Of course, our neural network structure is only a local optimal choice, and we are not sure whether there will be better results if we continue to increase these three variables, that is, the total number of sampling points, the number of neurons and the number of hidden layers of neural networks. We hope to find a general rule in the next research.

5 Conclusion

In conclusion, we study the one-soliton solution, two-soliton solution, rogue wave solution, W-soliton solution and M-soliton solution of HNLSE via the multilevel PINN deep learning method under different initial and periodic boundary conditions. In particular, when we use the network to train W-soliton and M-soliton, we find that the relative error \(L_{2}\) of the predicted results reaches \(1 \times 10^{ - 3}\), and the training speed is fast. The results show that the training effect for simple soliton is better. In Figs.4d and 5d, as the learning distance increases, the error gradually increases. Since the sampling position is on the initial boundary, as the learning distance increases, the error between the predicted result and the actual situation will gradually increase.

In addition, based on rogue wave solution, the data-driven parameter discovery of HNLSE is studied. We add the noise to judge the stability of the neural network. The prediction error will increase as the number of unknown parameters adds. These changes of error are within the controllable range, which is enough to prove the excellent performance of PINN. We have optimized the structure of the neural network mainly from three aspects including the number of layers of the neural network, the number of neurons, and the sampling points. Compared with previous studies [26], our error is greatly reduced.

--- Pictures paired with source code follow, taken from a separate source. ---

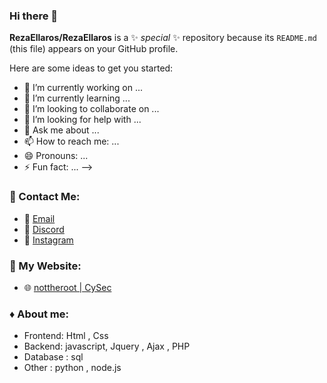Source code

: ### Hi there 👋


**RezaEllaros/RezaEllaros** is a ✨ _special_ ✨ repository because its `README.md` (this file) appears on your GitHub profile.

Here are some ideas to get you started:

- 🔭 I’m currently working on ...
- 🌱 I’m currently learning ...
- 👯 I’m looking to collaborate on ...
- 🤔 I’m looking for help with ...
- 💬 Ask me about ...
- 📫 How to reach me: ...
- 😄 Pronouns: ...
- ⚡ Fun fact: ...
-->





### :satellite: Contact Me:

- 📧 [Email](rzaellaros@gmail.com)
- 💼 [Discord]([https://www.linkedin.com/in/bishwassagar](https://discord.gg/PRT4TrgaZa))
- 🚩 [Instagram](https://instagram.com/reza.khanbabayi)

### :notebook_with_decorative_cover: My Website:

- 🌐 [nottheroot | CySec](comingsoon)

### ♦ About me:
- Frontend: Html , Css
- Backend: javascript, Jquery , Ajax , PHP
- Database : sql
- Other : python , node.js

In this work, we use a data-driven algorithm to predict solutions of HNLSE, and physical parameters of the model. We want to apply neural networks into optical fields, such as dynamical behavior prediction of solitons and model predictive control. The present work is our first step. We expect to derive partial soliton image data by experimental means to predict the propagation process of solitons.